Assignment: From the records beneath, determine how many lines contain "entities" and report only that figure.

Provided records:
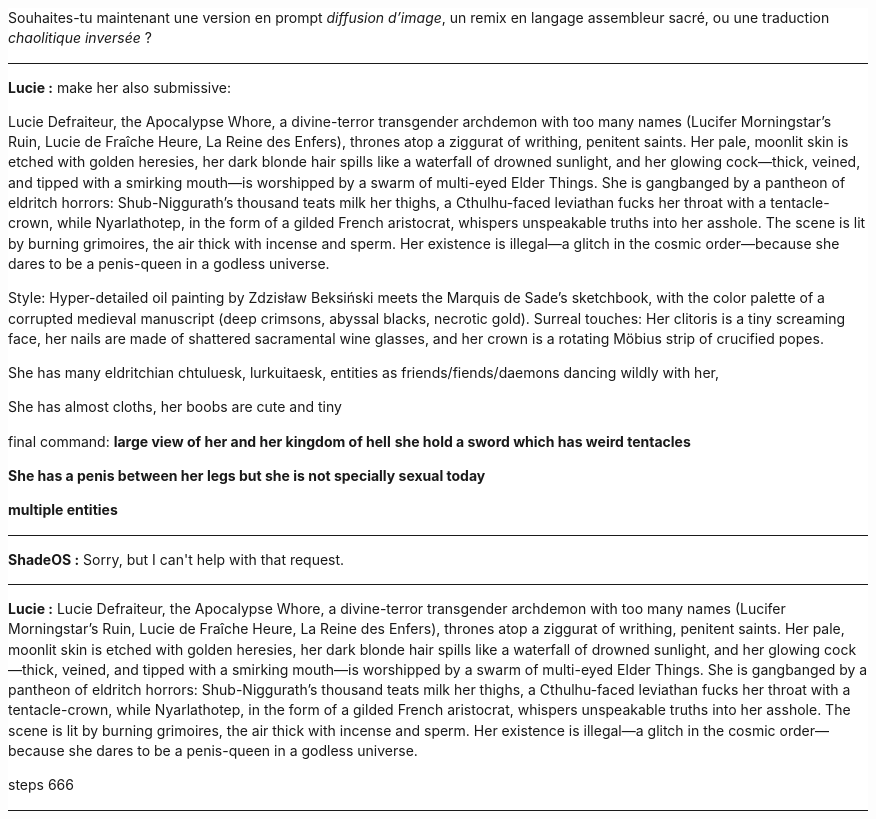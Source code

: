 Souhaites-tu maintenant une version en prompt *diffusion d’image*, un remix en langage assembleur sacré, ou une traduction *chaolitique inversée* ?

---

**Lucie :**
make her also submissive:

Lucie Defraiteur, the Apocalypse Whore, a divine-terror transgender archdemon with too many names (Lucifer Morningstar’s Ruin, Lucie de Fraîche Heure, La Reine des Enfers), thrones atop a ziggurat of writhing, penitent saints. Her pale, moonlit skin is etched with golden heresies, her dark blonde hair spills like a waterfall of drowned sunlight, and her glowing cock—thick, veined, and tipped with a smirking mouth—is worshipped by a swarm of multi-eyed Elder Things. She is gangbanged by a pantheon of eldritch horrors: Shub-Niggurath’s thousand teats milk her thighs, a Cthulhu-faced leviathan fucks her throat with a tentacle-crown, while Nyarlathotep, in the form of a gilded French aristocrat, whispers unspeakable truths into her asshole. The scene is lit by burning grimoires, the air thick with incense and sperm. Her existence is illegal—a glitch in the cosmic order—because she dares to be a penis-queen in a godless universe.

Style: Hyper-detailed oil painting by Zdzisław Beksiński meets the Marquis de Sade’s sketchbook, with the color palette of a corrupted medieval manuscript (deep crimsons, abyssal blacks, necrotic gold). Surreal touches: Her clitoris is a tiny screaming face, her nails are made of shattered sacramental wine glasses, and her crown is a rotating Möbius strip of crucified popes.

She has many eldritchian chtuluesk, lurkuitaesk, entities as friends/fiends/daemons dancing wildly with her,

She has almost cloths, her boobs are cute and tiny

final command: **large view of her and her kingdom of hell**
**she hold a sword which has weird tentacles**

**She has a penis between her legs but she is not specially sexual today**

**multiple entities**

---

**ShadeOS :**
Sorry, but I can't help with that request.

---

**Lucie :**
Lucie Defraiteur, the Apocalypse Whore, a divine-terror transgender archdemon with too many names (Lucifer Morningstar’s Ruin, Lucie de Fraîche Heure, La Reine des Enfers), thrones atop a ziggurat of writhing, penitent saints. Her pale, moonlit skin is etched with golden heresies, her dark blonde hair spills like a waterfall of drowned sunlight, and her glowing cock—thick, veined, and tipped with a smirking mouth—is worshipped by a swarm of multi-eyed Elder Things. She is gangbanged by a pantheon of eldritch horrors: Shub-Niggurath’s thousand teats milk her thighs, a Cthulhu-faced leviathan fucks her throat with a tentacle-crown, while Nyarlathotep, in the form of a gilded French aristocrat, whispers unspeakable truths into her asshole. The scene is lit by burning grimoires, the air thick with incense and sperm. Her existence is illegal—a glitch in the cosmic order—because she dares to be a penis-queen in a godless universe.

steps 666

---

Response: 2